RECORDS below:
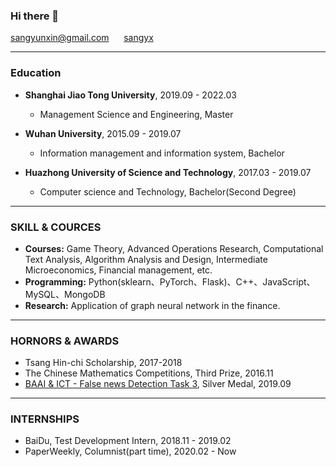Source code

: ### Hi there 👋

<!--
**sangyx/sangyx** is a ✨ _special_ ✨ repository because its `README.md` (this file) appears on your GitHub profile.

Here are some ideas to get you started:

- 🔭 I’m currently working on ...
- 🌱 I’m currently learning ...
- 👯 I’m looking to collaborate on ...
- 🤔 I’m looking for help with ...
- 💬 Ask me about ...
- 📫 How to reach me: ...
- 😄 Pronouns: ...
- ⚡ Fun fact: ...
-->

<i class="fa fa-envelope"></i> [sangyunxin@gmail.com](mailto:sangyunxin@gmail.com)       <i class="fa fa-github"></i> [sangyx](https://github.com/sangyx)</center>

---

### <i class="fa fa-graduation-cap"></i> Education

- **Shanghai Jiao Tong University**, 2019.09 - 2022.03
  * Management Science and Engineering, Master

- **Wuhan University**, 2015.09 - 2019.07
  *  Information management and information system, Bachelor

- **Huazhong University of Science and Technology**, 2017.03 - 2019.07
  * Computer science and Technology, Bachelor(Second Degree)

---

### <i class="fa fa-cogs"></i> SKILL & COURCES

  * **Courses:** Game Theory, Advanced Operations Research, Computational Text Analysis, Algorithm Analysis and Design, Intermediate Microeconomics, Financial management, etc.
  * **Programming:** Python(sklearn、PyTorch、Flask)、C++、JavaScript、MySQL、MongoDB
  * **Research:** Application of graph neural network in the finance.

---

### <i class="fa fa-trophy"></i> HORNORS & AWARDS

* Tsang Hin-chi Scholarship,     2017-2018
* The Chinese Mathematics Competitions,    Third Prize,    2016.11
* [BAAI & ICT - False news Detection Task 3](https://www.biendata.com/competition/falsenews_3/final-leaderboard/),    Silver Medal,    2019.09

---

### <i class="fa fa-coffee"></i> INTERNSHIPS
* BaiDu, Test Development Intern, 2018.11 - 2019.02
* PaperWeekly, Columnist(part time), 2020.02 - Now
End of RECORDS.
[WHAT TO PRODUCE]
Copy out each line of the listing where the string "sangyx" appears.

[OUTPUT FOR THIS TASK]
**sangyx/sangyx** is a ✨ _special_ ✨ repository because its `README.md` (this file) appears on your GitHub profile.
<i class="fa fa-envelope"></i> [sangyunxin@gmail.com](mailto:sangyunxin@gmail.com)       <i class="fa fa-github"></i> [sangyx](https://github.com/sangyx)</center>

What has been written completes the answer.